Stored data:
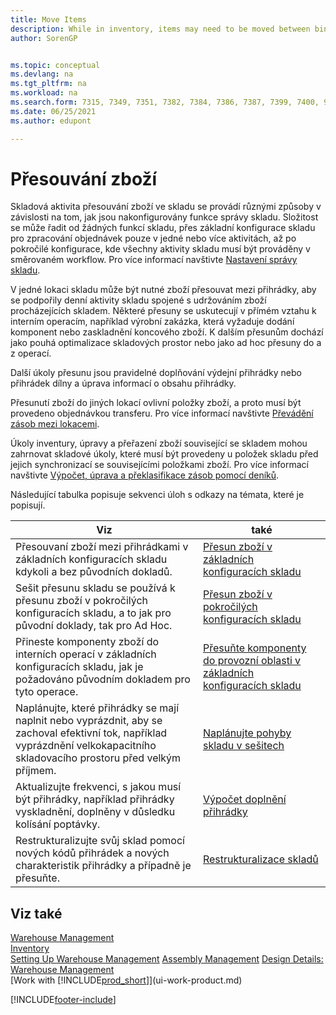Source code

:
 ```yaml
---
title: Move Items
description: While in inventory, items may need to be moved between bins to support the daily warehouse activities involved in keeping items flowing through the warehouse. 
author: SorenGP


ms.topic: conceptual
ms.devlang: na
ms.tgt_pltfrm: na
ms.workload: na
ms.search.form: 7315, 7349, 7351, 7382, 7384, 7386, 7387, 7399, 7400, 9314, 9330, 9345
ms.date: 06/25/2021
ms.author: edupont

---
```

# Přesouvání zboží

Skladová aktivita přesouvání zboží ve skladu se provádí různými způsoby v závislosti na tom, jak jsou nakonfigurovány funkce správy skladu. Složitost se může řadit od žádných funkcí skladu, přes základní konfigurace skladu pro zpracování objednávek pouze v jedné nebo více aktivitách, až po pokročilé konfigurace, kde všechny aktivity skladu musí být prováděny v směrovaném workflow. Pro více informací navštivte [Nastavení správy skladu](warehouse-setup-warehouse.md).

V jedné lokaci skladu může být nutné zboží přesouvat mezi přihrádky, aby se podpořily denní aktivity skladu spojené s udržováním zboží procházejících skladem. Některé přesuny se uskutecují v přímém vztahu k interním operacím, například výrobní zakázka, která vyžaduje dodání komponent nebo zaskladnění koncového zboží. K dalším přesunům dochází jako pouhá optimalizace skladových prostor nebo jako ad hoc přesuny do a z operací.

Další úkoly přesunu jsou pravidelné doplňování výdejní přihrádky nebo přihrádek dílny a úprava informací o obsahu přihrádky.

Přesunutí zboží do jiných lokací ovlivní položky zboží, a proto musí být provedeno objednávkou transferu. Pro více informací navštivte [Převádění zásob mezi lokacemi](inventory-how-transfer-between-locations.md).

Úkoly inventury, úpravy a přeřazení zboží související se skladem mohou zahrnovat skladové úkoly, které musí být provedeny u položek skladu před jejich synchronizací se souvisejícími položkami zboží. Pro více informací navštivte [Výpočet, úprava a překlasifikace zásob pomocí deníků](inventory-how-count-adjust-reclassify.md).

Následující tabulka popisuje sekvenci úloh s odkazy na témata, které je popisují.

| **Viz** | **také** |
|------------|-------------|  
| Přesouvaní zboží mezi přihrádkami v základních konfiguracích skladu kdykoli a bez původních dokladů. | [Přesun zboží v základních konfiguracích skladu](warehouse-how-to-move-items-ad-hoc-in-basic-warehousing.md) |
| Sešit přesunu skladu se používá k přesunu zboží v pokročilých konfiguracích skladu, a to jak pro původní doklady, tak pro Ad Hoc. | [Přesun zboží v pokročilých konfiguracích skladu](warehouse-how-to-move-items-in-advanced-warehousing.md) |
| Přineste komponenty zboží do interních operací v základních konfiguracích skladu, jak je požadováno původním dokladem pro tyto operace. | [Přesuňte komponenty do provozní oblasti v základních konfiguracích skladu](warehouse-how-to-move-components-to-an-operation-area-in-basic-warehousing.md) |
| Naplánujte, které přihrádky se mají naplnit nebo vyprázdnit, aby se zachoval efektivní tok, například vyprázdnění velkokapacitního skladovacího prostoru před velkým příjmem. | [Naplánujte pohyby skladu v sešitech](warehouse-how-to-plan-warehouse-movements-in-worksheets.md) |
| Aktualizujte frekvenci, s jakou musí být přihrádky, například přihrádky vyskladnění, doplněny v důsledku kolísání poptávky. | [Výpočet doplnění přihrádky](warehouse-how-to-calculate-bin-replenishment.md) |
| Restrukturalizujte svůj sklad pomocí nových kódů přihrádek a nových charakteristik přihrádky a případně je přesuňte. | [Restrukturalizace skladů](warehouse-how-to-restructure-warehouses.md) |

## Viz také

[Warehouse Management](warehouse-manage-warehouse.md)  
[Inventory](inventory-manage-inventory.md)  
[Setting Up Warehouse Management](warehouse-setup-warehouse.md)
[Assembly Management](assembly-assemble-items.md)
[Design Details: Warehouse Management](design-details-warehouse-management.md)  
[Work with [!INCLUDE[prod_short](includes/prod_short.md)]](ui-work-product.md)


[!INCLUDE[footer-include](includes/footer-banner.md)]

Task: The answer must be every line of the entries that includes the word "přihrádek".

Answer box:
Další úkoly přesunu jsou pravidelné doplňování výdejní přihrádky nebo přihrádek dílny a úprava informací o obsahu přihrádky.
| Restrukturalizujte svůj sklad pomocí nových kódů přihrádek a nových charakteristik přihrádky a případně je přesuňte. | [Restrukturalizace skladů](warehouse-how-to-restructure-warehouses.md) |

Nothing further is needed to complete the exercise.